Quando o hobby assume  o lugar da profissão

Comportamento

Quando o hobby assume o lugar da profissão

“Escolhe um trabalho de que gostes, e não terás que trabalhar nem um dia na tua vida.” O ensinamento de Confúcio serve de motivação para pessoas que resolveram mudar de atividades.

Quando o hobby assume  o lugar da profissão
Vale do Taquari
oktober-2024

O futuro da vida profissional, por vezes, ocorre de uma maneira diferente do planejado. A escolha por um trabalho com melhor remuneração, ignorando a aptidão para determinada atividade, interfere na qualidade de vida. Como consequência, profissionais frustrados executam tarefas sem afinco, ampliando as chances de contrair doenças relacionadas as atividades laborais, como o estresse e depressão.

Cátia Schnorr foi professora de escola infantil, também trabalhou na Justiça Eleitoral. Ela tentava ingressar por meio de concurso público, mas não conseguiu a aprovação. Quando terminava o expediente no cartório, às 19h, dedicava o tempo para aquilo que mais gostava, cozinhar.

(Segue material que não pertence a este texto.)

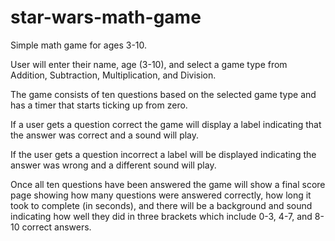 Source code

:# star-wars-math-game
Simple math game for ages 3-10.

User will enter their name, age (3-10), and select a game type from Addition, Subtraction, Multiplication, and Division.

The game consists of ten questions based on the selected game type and has a timer that starts ticking up from zero.

If a user gets a question correct the game will display a label indicating that the answer was correct and a sound will play.

If the user gets a question incorrect a label will be displayed indicating the answer was wrong and a different sound will play.

Once all ten questions have been answered the game will show a final score page showing how many questions were answered correctly,
  how long it took to complete (in seconds), and there will be a background and sound indicating how well they did in three brackets
  which include 0-3, 4-7, and 8-10 correct answers.
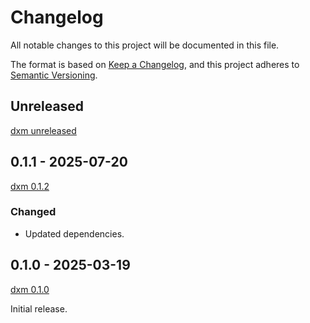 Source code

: # Changelog

All notable changes to this project will be documented in this file.

The format is based on [Keep a Changelog](https://keepachangelog.com/en/1.1.0/),
and this project adheres to [Semantic Versioning](https://semver.org/spec/v2.0.0.html).

## Unreleased

[dxm unreleased]

## 0.1.1 - 2025-07-20

[dxm 0.1.2]

### Changed

- Updated dependencies.

## 0.1.0 - 2025-03-19

[dxm 0.1.0]

Initial release.

[dxm unreleased]: https://github.com/D4isDAVID/dxm/commits/main/crates/dxm-init
[dxm 0.1.2]: https://github.com/D4isDAVID/dxm/commits/v0.1.2/crates/dxm-init
[dxm 0.1.0]: https://github.com/D4isDAVID/dxm/commits/v0.1.0/crates/dxm-init
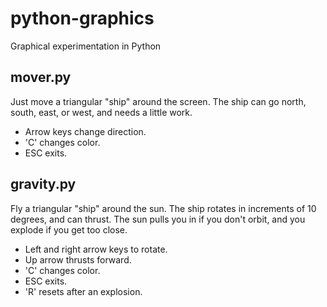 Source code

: # python-graphics
Graphical experimentation in Python

## mover.py
Just move a triangular "ship" around the screen. The ship can go
north, south, east, or west, and needs a little work.

* Arrow keys change direction.
* 'C' changes color.
* ESC exits.

## gravity.py
Fly a triangular "ship" around the sun. The ship rotates in increments
of 10 degrees, and can thrust. The sun pulls you in if you don't orbit,
and you explode if you get too close.

* Left and right arrow keys to rotate.
* Up arrow thrusts forward.
* 'C' changes color.
* ESC exits.
* 'R' resets after an explosion.
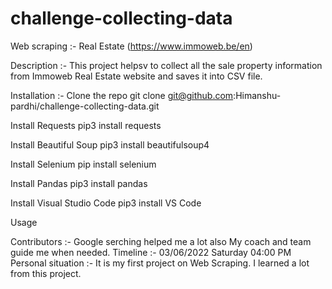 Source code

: # challenge-collecting-data

Web scraping :- Real Estate (https://www.immoweb.be/en)

Description  :- This project helpsv to collect all the sale property information from Immoweb Real Estate website and saves it into CSV file.

Installation :-
Clone the repo
git clone git@github.com:Himanshu-pardhi/challenge-collecting-data.git

Install Requests
 pip3 install requests

Install Beautiful Soup
 pip3 install beautifulsoup4

Install Selenium
 pip install selenium

Install Pandas
 pip3 install pandas

Install Visual Studio Code
 pip3 install VS Code

Usage

Contributors :- Google serching helped me a lot also My coach and team guide me when needed.
Timeline :- 03/06/2022 Saturday 04:00 PM
Personal situation :- It is my first project on Web Scraping. I learned a lot from this project.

Em 2005 largou de vez o trabalho no cartório e foi em busca do sonho. Começou a ensinar outras pessoas a cozinhar. A forma como falava das receitas, relacionado-as com a vida, encantaram os participantes. A aptidão à cozinha era natural nela.

Logo apareceram os primeiros resultados. Uma loja de móveis e eletrodomésticos a contratou e nasceu o “Show de Cozinha”. As oficinas itinerante passaram a ser divulgadas por diversas cidades do RS.

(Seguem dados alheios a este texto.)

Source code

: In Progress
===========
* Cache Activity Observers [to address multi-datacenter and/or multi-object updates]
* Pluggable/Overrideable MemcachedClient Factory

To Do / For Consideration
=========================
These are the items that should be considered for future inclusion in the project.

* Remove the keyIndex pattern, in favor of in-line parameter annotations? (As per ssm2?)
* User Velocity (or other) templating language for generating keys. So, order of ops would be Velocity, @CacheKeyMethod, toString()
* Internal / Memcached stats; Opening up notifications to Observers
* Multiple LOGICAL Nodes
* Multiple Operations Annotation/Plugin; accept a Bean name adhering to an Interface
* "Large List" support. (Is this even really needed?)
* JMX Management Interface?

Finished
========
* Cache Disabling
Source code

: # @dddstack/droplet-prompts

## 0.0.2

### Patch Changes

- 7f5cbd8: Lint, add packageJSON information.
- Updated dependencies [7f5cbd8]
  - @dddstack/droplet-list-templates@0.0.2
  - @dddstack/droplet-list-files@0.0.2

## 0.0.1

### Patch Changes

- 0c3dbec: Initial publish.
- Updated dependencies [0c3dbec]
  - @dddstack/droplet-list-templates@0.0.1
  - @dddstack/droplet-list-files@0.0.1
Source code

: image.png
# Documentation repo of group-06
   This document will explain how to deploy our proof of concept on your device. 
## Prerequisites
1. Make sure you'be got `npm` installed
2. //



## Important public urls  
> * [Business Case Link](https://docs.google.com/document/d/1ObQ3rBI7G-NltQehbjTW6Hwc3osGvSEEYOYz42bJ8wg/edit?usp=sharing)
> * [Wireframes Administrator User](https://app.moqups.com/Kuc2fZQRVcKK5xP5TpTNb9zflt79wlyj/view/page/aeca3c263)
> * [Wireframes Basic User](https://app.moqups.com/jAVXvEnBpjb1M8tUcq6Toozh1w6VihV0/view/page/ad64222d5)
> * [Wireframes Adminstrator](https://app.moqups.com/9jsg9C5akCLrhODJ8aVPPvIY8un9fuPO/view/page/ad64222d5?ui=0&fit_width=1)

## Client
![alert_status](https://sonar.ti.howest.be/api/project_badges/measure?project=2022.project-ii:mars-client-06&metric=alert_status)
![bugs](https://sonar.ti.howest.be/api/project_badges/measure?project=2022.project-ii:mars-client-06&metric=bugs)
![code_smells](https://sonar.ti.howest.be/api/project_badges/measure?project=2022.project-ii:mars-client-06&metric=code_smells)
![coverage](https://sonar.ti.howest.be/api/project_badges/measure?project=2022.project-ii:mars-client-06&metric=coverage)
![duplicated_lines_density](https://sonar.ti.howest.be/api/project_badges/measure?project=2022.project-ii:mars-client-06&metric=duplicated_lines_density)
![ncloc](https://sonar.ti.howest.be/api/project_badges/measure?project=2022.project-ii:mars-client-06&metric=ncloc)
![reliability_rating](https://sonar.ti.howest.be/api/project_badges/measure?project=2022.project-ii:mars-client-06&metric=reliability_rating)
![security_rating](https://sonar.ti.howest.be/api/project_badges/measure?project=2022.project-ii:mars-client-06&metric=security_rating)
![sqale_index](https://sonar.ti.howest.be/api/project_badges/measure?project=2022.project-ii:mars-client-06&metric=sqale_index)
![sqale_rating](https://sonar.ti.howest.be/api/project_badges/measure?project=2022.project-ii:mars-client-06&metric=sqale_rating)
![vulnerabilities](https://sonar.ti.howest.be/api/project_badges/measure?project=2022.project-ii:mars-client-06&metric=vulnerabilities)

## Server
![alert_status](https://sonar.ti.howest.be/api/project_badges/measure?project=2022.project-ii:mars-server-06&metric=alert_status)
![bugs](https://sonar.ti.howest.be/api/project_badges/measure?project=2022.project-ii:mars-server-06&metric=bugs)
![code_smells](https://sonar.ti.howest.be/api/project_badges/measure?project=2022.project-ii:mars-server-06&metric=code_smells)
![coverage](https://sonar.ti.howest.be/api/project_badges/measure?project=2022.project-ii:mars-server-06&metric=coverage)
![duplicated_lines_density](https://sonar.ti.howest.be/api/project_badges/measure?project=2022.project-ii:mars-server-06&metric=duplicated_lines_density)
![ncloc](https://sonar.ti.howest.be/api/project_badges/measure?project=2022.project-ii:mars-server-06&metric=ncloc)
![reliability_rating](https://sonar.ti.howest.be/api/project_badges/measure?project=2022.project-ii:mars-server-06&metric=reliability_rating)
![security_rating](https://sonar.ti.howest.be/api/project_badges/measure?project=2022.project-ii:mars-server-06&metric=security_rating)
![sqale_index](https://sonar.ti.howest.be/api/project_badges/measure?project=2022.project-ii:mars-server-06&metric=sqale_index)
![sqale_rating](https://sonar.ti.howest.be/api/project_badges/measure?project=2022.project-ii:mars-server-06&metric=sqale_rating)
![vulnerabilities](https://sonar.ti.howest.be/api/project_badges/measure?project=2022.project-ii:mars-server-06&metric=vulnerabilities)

O público que assistia as oficinas triplicou. Depois, passou a ser realizado em espaços cada vez maiores, pois as reservas sempre se esgotavam. Catia percorria dez cidades por mês e chegou e dar oficinas para públicos de até 500 pessoas.

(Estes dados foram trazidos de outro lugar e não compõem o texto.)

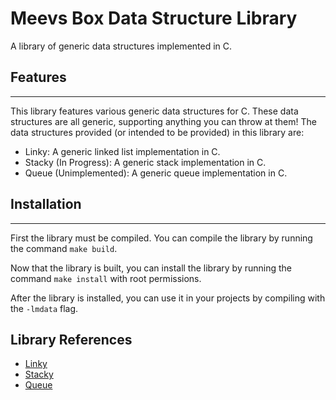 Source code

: # Meevs Box Data Structure Library
A library of generic data structures implemented in C.

## Features
---

This library features various generic data structures for C.
These data structures are all generic, supporting anything you can throw at them!
The data structures provided (or intended to be provided) in this library are:

- Linky: A generic linked list implementation in C.
- Stacky (In Progress): A generic stack implementation in C.
- Queue (Unimplemented): A generic queue implementation in C.

## Installation
---

First the library must be compiled.
You can compile the library by running the command `make build`.

Now that the library is built, you can install the library by running the command `make install` with root permissions.

After the library is installed, you can use it in your projects by compiling with the `-lmdata` flag.

## Library References
- [Linky](src/linky/Linky.md)
- [Stacky](src/stacky/Stacky.md)
- [Queue](src/queue/Queue.md)



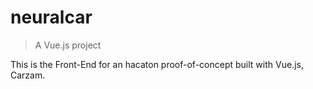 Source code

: # neuralcar

> A Vue.js project

This is the Front-End for an hacaton proof-of-concept built with Vue.js, Carzam. 
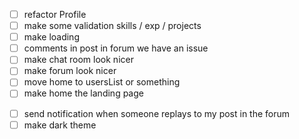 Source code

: - [ ] refactor Profile
- [ ] make some validation skills / exp / projects
- [ ] make loading
- [ ] comments in post in forum we have an issue
- [ ] make chat room look nicer
- [ ] make forum look nicer
- [ ] move home to usersList or something
- [ ] make home the landing page

<!-- if we have time -->

- [ ] send notification when someone replays to my post in the forum
- [ ] make dark theme
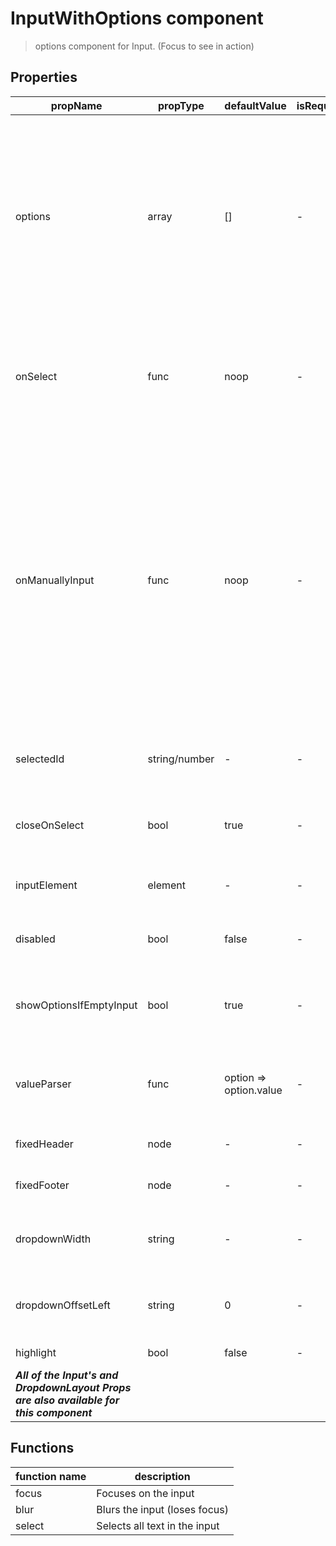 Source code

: # InputWithOptions component

> options component for Input. (Focus to see in action)

## Properties

| propName | propType | defaultValue | isRequired | description |
|----------|----------|--------------|------------|-------------|
| options | array | [] | - | Array of objects to display as options when focused. Objects can include *text* and *node*. If the text is `-`, a divider will be rendered at that position. |
| onSelect | func | noop | - | Callback when the user selects one of the selections. Called with the selection. |
| onManuallyInput | func | noop | - | Callback when the user pressed the Enter key or Tab key after he wrote in the Input field - meaning the user selected something not in the list, this function will return a suggested option as the second parameter if found one |
| selectedId | string/number | - | - | The id of the selected option in the list |
| closeOnSelect | bool | true | - | Should the options container close on selection |
| inputElement | element | - | - | Set the component input element |
| disabled | bool | false | - |  when set to true this component is disabled |
| showOptionsIfEmptyInput | bool | true | - |  controls whether to show options if input is empty |
| valueParser | func | option => option.value | - | function that extracts the value from an option |
| fixedHeader | node | - | - | A fixed header to the list |
| fixedFooter | node | - | - | A fixed footer to the list |
| dropdownWidth | string | - | - | An optional custom width for the dropdown |
| dropdownOffsetLeft | string | 0 | - | An optional horizontal offset to the dropdown |
| highlight | bool | false | - | Enables highlighting |
| ***All of the Input's and DropdownLayout Props are also available for this component*** | | | | |

## Functions

| function name | description |
|---------------|-------------|
| focus | Focuses on the input |
| blur | Blurs the input (loses focus) |
| select | Selects all text in the input |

Em algumas cidades, havia turmas na tarde e pela noite. “Ficava com pena das pessoas na fila, então pedi uma câmera e um telão.”

O Show de Cozinha tinha uma camioneta onde Catia levava tudo o que precisava. “Eu mesmo montava o palco, me arrumava e apresentava.” Vendia ainda, as marcas das panelas de cerâmica em que cozinhava. E passou a vender muito.

Essa fábrica procurou a produção do programa. Queriam saber os segredos daquela iniciativa. Presenciaram uma apresentadora entusiasmada, que conseguia fazer o público rir e chorar com as reflexões sobre a vida. Não era só receita que chamava atenção.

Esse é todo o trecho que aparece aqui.